(Beginning of Input data)

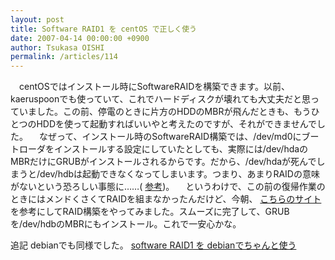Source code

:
```yaml
---
layout: post
title: Software RAID1 を centOS で正しく使う
date: 2007-04-14 00:00:00 +0900
author: Tsukasa OISHI
permalink: /articles/114
---
```


　centOSではインストール時にSoftwareRAIDを構築できます。以前、kaeruspoonでも使っていて、これでハードディスクが壊れても大丈夫だと思っていました。この前、停電のときに片方のHDDのMBRが飛んだときも、もうひとつのHDDを使って起動すればいいやと考えたのですが、それができませんでした。
　なぜって、インストール時のSoftwareRAID構築では、/dev/md0にブートローダをインストールする設定にしていたとしても、実際には/dev/hdaのMBRだけにGRUBがインストールされるからです。だから、/dev/hdaが死んでしまうと/dev/hdbは起動できなくなってしまいます。つまり、あまりRAIDの意味がないという恐ろしい事態に……( [参考](http://www.miraclelinux.com/technet/faq/data/00080.html))。
　というわけで、この前の復帰作業のときにはメンドくさくてRAIDを組まなかったんだけど、今朝、 [こちらのサイト](http://www.ysd.bne.jp/linux/raid.html)を参考にしてRAID構築をやってみました。スムーズに完了して、GRUBを/dev/hdbのMBRにもインストール。これで一安心かな。

追記
debianでも同様でした。
 [software RAID1 を debianでちゃんと使う](/articles/410)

(End of Input data)

Problem: Each line, beginning at the one that contains "debianでも同様でした。" and continuing through the end of the records, must be written out exactly, first and last included.

Your solution:
debianでも同様でした。
 [software RAID1 を debianでちゃんと使う](/articles/410)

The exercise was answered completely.